But here's the thing: having the trial lawyers kill the bill outright may be incredibly shortsighted. That's because this bill was already pretty weak overall. All that "bipartisan negotiating" and lobbying pressure from patent trolling operations (and big tech firms who didn't want to lose the ability to exploit giant portfolios of bad patents) had basically weakened this bill drastically already. Even the fee shifting was pretty limited and unlikely to have a huge impact.
But the problem of patent trolls still remains.
And here's the big thing. The Republicans are very much in favor of patent reform, and many prognosticators expect the Republicans to take control of the Senate in this year's elections. As lawyer Matt Johnson points out, with the Republicans in control over both houses, much stronger patent reform might go through in the next Congress, and there won't be much the trial lawyers will be able to do about it. Republicans aren't known for bending to the whims of trial lawyers.
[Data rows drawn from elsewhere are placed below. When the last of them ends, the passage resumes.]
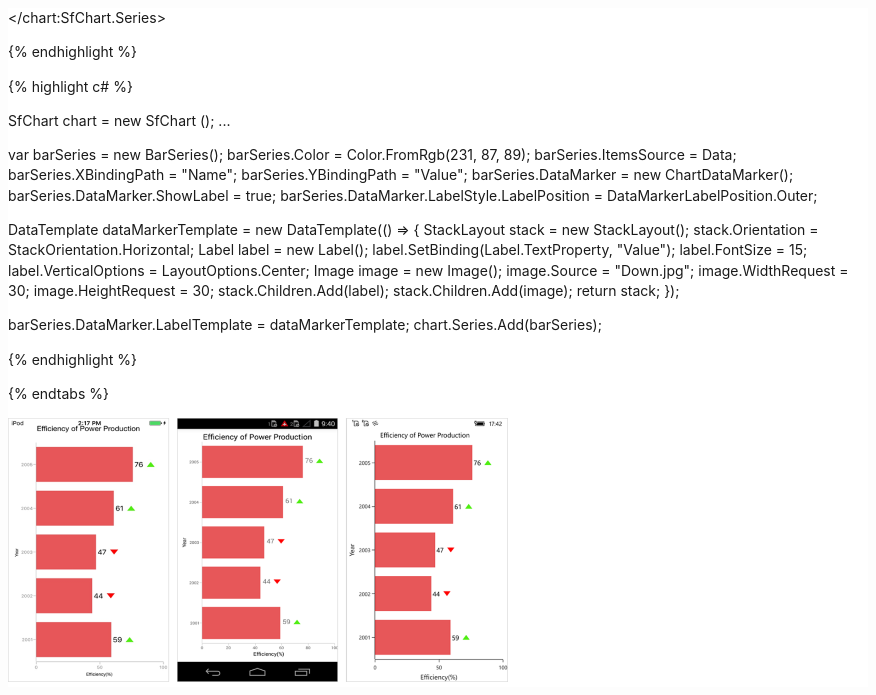 </chart:SfChart.Series>


{% endhighlight %}

{% highlight c# %}

SfChart chart = new SfChart ();
...

var barSeries = new BarSeries();
barSeries.Color = Color.FromRgb(231, 87, 89);
barSeries.ItemsSource = Data;
barSeries.XBindingPath = "Name";
barSeries.YBindingPath = "Value";
barSeries.DataMarker = new ChartDataMarker();
barSeries.DataMarker.ShowLabel = true;
barSeries.DataMarker.LabelStyle.LabelPosition = DataMarkerLabelPosition.Outer;

DataTemplate dataMarkerTemplate = new DataTemplate(() => 
{
    StackLayout stack = new StackLayout();
    stack.Orientation = StackOrientation.Horizontal;
    Label label = new Label();
    label.SetBinding(Label.TextProperty, "Value");
    label.FontSize = 15;
    label.VerticalOptions = LayoutOptions.Center;
    Image image = new Image();
    image.Source = "Down.jpg";
    image.WidthRequest = 30;
    image.HeightRequest = 30;
    stack.Children.Add(label);
    stack.Children.Add(image);
    return stack;
});

barSeries.DataMarker.LabelTemplate = dataMarkerTemplate;
chart.Series.Add(barSeries);

{% endhighlight %}

{% endtabs %}

![Label template support for data markers in Xamarin.Forms Chart](datamarker_images/datamarker_img10.png)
In the interest of making a deal with Democrats this year, Cornyn offered major concessions on fee-shifting, heightened pleading, and discovery abuse during his negotiations with Sen. Chuck Schumer (D-NY). Those concessions won’t necessarily be on the table next year in a GOP-controlled Senate. And House Judiciary Chairman Bob Goodlatte may similarly be unmotivated to make concessions with Democrats in his chamber. Moreover, the trial bar certainly can’t count on the President to be a backstop. President Obama has championed many of the litigation reforms they oppose, including loser-pays and heightened pleading standards.As he says, "this year’s Schumer-Cornyn deal is probably as good as it gets" for those looking to limit patent reform. Next year, the trial lawyers may be able to call Harry Reid, but it might not matter at all.
Reform opponents made the calculation that they’ll take their chances in 2015 rather than swallow a bipartisan compromise this year.